__About this exercise__.
Below are the records; count how many of their lines hold the string "print" and give the number alone.
>>
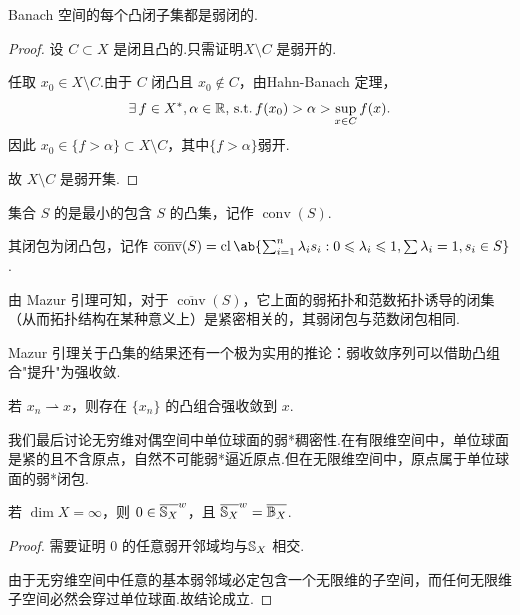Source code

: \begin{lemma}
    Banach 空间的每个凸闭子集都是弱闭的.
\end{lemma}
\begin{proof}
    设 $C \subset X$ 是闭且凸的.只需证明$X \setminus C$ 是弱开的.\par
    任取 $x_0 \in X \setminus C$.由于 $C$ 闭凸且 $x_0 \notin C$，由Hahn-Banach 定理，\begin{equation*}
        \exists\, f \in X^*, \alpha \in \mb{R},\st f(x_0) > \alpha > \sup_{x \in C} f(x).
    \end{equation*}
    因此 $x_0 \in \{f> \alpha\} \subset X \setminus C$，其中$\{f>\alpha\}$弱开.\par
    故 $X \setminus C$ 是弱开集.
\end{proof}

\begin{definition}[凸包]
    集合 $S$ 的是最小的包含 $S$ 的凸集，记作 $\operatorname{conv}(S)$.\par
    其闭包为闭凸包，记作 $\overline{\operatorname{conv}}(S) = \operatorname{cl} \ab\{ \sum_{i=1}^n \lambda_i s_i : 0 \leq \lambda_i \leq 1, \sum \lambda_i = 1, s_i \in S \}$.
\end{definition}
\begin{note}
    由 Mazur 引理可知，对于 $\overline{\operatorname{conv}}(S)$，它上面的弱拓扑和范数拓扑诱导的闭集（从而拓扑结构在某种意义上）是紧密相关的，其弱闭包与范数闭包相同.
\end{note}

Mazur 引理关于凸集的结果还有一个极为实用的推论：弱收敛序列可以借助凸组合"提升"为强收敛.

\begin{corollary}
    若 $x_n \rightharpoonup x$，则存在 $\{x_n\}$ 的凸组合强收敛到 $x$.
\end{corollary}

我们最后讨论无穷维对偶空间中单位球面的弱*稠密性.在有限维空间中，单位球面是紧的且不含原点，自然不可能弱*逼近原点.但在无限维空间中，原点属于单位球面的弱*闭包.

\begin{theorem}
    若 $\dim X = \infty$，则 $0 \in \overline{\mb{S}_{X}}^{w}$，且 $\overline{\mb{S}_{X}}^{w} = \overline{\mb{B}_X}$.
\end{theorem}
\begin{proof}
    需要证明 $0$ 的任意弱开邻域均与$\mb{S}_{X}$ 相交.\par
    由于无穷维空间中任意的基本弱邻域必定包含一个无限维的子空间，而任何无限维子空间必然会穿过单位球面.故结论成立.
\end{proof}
<<
>>
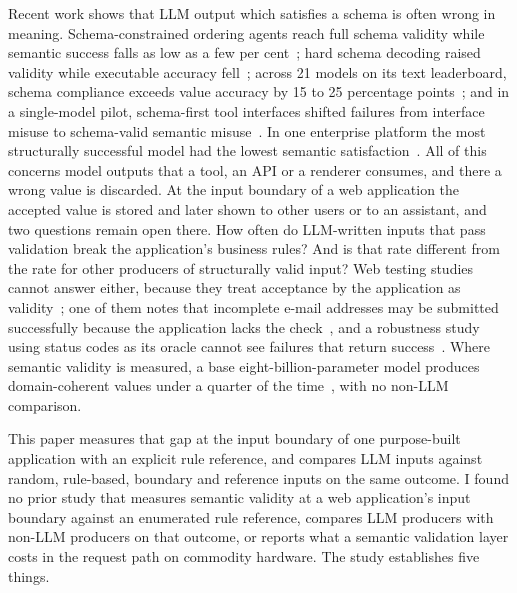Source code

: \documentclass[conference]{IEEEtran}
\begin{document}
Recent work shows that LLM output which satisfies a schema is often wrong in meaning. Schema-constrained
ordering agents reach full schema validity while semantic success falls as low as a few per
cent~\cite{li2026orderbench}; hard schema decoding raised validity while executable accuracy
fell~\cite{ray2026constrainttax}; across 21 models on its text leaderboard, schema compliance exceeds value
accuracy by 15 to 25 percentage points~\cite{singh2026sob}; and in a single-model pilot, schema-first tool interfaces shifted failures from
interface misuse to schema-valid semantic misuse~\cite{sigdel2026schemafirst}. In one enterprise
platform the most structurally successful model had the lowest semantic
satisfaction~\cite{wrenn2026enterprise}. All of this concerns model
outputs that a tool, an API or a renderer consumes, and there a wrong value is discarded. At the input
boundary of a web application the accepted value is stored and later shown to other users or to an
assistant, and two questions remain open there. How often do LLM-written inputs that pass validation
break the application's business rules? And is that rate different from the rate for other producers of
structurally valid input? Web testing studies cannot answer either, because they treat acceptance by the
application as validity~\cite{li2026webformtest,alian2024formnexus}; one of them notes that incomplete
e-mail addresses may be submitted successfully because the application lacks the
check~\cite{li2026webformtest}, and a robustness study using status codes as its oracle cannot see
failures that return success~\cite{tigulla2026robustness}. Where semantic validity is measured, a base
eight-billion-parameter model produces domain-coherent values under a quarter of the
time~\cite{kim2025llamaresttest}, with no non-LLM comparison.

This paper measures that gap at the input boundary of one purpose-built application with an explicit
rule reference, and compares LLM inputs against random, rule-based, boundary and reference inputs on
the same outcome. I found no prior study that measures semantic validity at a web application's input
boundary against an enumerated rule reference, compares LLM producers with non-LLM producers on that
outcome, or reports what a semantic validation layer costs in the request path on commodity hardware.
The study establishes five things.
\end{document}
<<
>>
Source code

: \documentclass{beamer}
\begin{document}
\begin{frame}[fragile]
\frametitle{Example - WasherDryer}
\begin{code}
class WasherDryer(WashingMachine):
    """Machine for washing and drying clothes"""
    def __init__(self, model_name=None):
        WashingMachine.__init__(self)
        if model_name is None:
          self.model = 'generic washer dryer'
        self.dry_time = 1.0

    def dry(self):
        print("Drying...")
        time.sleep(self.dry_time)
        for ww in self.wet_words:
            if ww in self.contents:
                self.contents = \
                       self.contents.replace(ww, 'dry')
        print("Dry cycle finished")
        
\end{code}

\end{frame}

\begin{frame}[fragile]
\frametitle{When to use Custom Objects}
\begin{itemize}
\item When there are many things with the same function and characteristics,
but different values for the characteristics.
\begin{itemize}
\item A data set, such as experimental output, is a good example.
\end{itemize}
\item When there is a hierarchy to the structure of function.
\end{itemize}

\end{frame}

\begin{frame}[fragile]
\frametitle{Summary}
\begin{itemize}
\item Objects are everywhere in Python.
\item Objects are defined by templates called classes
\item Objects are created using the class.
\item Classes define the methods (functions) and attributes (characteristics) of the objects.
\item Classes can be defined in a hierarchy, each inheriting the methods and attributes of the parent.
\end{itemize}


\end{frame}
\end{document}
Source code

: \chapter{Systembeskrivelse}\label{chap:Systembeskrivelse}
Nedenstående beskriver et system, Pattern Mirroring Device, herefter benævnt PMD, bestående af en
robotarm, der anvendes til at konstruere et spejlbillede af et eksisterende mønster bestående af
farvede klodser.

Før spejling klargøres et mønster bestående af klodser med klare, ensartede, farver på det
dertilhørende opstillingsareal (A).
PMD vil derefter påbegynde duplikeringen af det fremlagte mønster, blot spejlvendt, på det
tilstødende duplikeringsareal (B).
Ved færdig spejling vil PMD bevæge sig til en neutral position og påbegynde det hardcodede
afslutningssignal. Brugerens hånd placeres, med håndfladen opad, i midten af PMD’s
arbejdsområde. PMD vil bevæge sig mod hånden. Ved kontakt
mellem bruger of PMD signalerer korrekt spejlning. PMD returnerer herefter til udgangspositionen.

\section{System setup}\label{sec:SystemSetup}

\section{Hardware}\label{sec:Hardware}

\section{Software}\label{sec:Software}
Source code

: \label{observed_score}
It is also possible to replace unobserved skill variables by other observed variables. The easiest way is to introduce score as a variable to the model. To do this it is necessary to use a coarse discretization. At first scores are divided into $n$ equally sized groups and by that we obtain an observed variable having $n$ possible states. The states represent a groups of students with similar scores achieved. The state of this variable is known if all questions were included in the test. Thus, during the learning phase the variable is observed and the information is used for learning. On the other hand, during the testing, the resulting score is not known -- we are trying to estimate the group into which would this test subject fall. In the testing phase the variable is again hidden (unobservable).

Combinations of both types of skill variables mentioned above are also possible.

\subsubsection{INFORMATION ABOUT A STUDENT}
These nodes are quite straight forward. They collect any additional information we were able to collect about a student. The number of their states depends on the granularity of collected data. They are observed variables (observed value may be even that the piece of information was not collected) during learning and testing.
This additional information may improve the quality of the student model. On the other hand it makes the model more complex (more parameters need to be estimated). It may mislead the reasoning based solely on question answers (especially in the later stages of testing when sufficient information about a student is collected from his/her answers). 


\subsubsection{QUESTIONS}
<<
__Exercise output__.
2